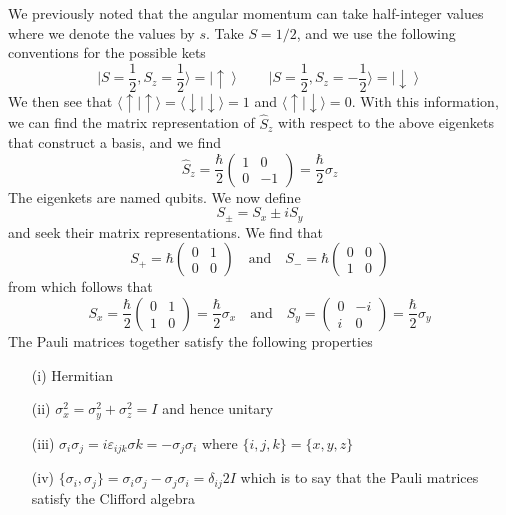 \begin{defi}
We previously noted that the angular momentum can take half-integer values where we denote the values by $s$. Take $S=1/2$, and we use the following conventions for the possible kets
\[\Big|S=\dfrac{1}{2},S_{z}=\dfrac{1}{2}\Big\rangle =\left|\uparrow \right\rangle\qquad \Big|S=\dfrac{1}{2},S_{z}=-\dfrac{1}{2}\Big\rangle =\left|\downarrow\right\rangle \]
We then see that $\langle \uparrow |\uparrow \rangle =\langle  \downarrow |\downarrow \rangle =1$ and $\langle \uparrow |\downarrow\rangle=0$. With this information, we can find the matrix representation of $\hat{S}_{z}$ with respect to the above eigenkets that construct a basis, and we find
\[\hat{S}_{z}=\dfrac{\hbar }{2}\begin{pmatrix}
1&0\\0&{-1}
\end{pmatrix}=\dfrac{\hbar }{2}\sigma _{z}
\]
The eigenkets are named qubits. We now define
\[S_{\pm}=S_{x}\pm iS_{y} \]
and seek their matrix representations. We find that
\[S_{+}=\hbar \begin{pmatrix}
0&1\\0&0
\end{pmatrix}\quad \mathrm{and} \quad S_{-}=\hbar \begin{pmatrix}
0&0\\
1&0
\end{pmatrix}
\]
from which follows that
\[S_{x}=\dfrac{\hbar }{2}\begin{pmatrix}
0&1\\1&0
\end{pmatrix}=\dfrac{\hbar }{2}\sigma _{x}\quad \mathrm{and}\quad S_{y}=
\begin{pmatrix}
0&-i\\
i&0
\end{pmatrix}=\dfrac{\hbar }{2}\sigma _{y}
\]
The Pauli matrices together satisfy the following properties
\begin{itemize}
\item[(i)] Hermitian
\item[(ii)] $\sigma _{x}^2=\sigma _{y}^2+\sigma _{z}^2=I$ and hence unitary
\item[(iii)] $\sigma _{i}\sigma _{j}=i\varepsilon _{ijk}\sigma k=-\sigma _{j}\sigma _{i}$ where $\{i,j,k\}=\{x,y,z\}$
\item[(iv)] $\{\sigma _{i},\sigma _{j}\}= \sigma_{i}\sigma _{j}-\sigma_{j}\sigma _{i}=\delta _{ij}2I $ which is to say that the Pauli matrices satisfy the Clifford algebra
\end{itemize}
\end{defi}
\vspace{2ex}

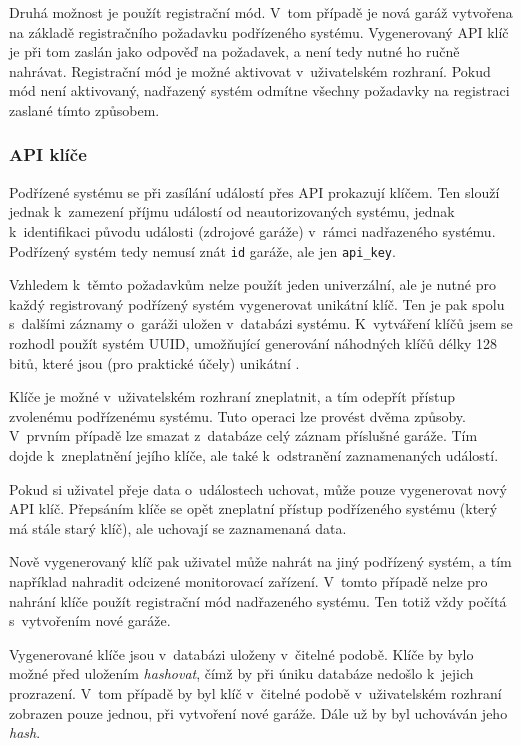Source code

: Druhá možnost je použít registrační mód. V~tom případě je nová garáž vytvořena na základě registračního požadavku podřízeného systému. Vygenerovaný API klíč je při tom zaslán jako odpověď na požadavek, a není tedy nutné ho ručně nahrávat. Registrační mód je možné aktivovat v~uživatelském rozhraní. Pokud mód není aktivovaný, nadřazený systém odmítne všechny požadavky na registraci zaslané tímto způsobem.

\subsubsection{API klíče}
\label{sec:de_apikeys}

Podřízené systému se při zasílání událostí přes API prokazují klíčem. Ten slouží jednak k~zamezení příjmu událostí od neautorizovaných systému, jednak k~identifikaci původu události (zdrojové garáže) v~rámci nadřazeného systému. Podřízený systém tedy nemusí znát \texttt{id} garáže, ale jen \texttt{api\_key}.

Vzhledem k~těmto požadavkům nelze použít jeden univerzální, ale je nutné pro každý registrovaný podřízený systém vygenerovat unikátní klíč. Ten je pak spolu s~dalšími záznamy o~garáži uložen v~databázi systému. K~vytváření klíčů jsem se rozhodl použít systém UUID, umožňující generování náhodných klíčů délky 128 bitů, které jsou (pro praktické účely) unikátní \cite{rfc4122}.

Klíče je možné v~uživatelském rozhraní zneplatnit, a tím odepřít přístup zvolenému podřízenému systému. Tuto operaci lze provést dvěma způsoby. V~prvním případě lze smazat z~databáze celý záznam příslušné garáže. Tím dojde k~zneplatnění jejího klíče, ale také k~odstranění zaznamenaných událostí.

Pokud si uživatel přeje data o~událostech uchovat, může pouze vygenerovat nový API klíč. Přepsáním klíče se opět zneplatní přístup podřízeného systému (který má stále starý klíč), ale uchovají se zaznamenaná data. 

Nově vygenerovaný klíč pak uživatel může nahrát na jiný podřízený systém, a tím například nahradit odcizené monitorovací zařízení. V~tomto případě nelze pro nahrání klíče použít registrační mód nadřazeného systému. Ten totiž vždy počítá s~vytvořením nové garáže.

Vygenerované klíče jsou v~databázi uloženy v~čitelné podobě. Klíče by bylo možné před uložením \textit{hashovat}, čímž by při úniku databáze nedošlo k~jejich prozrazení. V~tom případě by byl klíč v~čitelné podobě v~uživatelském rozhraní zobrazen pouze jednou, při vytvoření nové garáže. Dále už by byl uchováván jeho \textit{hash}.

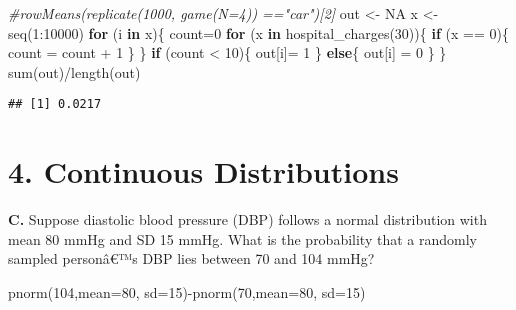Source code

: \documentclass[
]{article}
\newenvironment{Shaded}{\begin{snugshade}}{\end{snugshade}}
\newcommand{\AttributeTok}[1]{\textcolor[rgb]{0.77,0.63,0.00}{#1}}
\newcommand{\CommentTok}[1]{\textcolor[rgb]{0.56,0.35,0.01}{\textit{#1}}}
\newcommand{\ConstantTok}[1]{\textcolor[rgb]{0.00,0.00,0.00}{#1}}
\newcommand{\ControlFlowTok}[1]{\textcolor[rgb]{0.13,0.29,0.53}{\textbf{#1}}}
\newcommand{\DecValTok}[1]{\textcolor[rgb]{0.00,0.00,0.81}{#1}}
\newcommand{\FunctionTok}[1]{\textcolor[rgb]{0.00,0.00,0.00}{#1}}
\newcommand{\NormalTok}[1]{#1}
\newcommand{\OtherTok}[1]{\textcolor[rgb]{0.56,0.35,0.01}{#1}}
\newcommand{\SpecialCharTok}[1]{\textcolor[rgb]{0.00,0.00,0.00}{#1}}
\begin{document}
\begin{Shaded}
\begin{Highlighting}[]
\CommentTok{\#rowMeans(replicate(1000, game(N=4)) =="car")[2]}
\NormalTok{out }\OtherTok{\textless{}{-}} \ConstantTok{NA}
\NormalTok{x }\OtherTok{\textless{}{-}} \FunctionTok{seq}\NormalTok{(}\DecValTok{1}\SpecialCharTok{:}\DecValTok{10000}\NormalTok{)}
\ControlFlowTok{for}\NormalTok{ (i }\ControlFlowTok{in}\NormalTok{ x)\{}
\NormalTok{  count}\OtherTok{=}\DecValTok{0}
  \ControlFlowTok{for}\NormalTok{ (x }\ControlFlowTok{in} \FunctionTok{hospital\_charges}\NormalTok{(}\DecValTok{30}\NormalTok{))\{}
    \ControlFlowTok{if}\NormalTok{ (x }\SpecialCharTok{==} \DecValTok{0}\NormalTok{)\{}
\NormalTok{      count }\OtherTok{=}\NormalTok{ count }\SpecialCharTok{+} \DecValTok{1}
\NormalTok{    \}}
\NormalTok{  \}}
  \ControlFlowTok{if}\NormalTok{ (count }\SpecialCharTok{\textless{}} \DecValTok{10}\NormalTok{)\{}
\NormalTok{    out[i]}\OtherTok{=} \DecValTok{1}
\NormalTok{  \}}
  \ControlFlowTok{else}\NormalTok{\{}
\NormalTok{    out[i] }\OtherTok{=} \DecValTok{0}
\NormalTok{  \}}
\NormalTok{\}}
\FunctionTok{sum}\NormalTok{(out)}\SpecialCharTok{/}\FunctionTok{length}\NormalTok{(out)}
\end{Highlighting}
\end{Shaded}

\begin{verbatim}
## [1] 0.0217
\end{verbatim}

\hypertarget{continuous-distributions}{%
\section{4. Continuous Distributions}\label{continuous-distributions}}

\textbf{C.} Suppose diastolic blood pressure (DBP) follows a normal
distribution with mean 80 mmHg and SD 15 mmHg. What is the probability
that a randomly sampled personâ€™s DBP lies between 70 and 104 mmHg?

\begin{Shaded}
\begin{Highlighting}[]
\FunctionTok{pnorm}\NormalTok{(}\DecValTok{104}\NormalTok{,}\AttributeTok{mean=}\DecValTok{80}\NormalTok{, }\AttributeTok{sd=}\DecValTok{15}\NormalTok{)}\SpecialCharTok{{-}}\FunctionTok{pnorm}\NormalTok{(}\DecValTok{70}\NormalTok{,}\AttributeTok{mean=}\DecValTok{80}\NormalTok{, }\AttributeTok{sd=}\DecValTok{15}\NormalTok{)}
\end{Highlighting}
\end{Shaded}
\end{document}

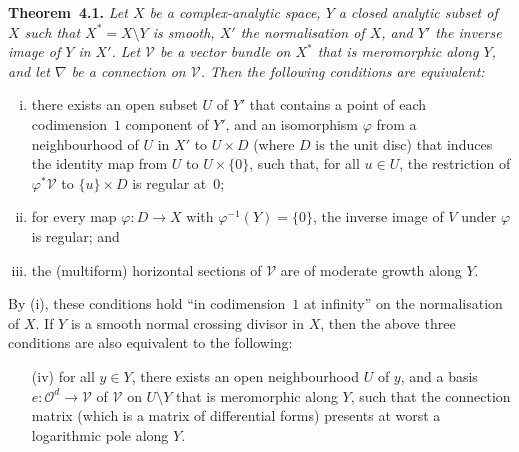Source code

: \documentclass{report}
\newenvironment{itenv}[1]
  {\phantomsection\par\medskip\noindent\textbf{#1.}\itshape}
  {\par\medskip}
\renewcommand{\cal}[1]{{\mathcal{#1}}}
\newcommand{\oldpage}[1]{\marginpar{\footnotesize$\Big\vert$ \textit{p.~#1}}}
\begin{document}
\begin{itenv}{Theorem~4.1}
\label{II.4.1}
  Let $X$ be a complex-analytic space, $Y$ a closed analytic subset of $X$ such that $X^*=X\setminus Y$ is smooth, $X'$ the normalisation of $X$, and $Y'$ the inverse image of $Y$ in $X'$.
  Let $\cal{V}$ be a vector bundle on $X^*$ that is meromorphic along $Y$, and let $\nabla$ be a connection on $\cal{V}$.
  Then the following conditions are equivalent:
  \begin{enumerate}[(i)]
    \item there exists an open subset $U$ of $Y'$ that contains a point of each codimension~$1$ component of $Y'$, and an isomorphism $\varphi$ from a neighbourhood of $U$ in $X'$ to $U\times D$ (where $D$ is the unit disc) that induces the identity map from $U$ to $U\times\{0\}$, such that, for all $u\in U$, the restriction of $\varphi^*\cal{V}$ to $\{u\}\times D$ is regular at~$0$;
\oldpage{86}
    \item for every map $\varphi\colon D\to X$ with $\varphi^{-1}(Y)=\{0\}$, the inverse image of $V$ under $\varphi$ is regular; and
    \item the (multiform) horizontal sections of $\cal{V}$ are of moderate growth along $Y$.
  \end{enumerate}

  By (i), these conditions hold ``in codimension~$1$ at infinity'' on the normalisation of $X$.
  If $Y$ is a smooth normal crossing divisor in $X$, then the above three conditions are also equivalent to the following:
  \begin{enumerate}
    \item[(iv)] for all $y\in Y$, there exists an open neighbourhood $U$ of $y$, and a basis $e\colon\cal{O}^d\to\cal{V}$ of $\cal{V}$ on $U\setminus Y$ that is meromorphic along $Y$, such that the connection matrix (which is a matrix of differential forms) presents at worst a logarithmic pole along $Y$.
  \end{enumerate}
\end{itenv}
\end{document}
____
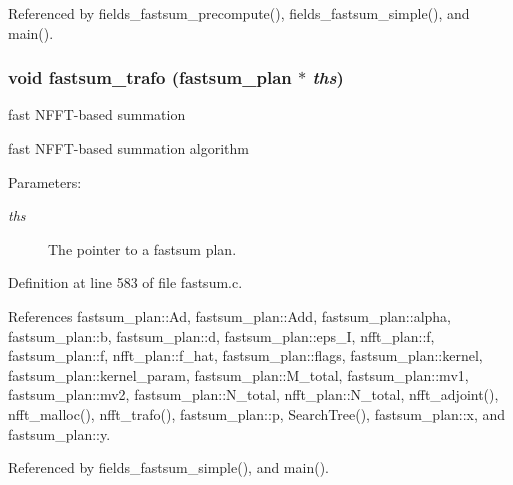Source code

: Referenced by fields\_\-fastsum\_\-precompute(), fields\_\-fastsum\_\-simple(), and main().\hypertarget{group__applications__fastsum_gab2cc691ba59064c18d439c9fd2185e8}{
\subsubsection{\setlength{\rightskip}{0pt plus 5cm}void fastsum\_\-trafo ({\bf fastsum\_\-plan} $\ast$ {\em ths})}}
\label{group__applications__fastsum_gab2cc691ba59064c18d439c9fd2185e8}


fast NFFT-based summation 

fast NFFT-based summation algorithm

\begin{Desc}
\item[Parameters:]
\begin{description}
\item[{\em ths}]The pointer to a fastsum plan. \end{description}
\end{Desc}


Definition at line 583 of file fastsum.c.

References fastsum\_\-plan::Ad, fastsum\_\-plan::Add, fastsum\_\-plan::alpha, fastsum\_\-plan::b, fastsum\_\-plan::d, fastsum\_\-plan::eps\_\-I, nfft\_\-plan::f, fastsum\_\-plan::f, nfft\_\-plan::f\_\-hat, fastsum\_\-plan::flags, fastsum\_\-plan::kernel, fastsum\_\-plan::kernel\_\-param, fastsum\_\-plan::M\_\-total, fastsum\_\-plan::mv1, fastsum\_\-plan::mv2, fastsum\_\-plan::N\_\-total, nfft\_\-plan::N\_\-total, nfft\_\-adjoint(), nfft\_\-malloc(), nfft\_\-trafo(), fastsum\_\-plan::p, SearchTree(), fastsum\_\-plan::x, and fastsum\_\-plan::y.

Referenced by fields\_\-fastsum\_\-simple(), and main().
____
WORK REQUEST:
Find the word "label" in the data and show each line that holds it.

TASK OUTPUT:
\label{sec:de_apikeys}
\section{4. Continuous Distributions}\label{continuous-distributions}}
\label{II.4.1}
\label{group__applications__fastsum_gab2cc691ba59064c18d439c9fd2185e8}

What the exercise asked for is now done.